▸ PROBLEM DETAILS
On how many lines of the records below does the string "description" appear? Reply with only the number.

Saved entries
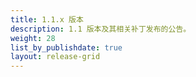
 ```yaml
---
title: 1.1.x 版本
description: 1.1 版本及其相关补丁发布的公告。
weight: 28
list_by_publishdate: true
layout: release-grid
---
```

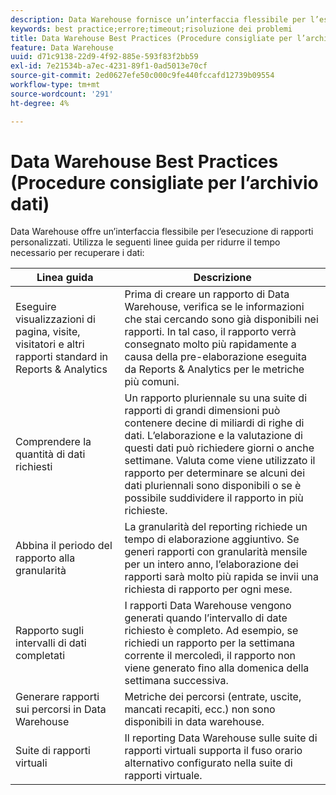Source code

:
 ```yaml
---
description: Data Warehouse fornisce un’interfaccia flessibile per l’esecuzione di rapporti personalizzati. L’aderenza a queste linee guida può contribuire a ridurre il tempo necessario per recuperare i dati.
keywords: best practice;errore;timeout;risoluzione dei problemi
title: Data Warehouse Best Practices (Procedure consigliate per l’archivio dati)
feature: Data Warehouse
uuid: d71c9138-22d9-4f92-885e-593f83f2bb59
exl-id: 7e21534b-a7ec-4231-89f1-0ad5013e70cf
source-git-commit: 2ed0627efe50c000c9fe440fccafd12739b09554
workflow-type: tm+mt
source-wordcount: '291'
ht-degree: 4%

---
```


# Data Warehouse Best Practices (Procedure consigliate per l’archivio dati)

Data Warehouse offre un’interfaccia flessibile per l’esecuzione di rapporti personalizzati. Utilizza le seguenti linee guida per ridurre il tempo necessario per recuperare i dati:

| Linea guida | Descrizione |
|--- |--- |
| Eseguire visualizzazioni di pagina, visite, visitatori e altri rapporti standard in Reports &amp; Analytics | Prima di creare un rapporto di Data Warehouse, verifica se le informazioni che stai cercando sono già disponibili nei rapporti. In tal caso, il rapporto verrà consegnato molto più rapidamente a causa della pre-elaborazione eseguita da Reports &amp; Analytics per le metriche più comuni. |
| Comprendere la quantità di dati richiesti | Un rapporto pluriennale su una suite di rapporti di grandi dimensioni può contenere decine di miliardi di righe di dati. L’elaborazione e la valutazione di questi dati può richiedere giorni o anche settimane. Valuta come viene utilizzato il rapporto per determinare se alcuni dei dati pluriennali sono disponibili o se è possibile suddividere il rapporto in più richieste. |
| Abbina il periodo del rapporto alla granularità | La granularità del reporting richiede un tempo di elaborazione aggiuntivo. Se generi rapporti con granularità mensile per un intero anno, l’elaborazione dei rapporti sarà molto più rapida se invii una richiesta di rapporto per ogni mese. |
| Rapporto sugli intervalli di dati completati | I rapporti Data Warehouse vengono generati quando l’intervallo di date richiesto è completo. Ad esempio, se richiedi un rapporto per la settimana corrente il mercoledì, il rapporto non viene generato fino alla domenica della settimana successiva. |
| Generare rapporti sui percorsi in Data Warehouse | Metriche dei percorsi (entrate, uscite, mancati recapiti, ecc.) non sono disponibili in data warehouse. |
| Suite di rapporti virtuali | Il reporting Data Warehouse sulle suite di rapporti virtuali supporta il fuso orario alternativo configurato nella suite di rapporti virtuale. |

---

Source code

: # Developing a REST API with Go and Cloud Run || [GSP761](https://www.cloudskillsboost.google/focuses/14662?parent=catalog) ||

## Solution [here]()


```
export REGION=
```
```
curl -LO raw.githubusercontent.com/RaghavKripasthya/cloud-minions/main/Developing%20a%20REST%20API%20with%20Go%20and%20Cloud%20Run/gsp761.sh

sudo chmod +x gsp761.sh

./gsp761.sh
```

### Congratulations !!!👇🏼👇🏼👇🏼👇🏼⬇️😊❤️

▸ RESULT OF THIS EXERCISE
2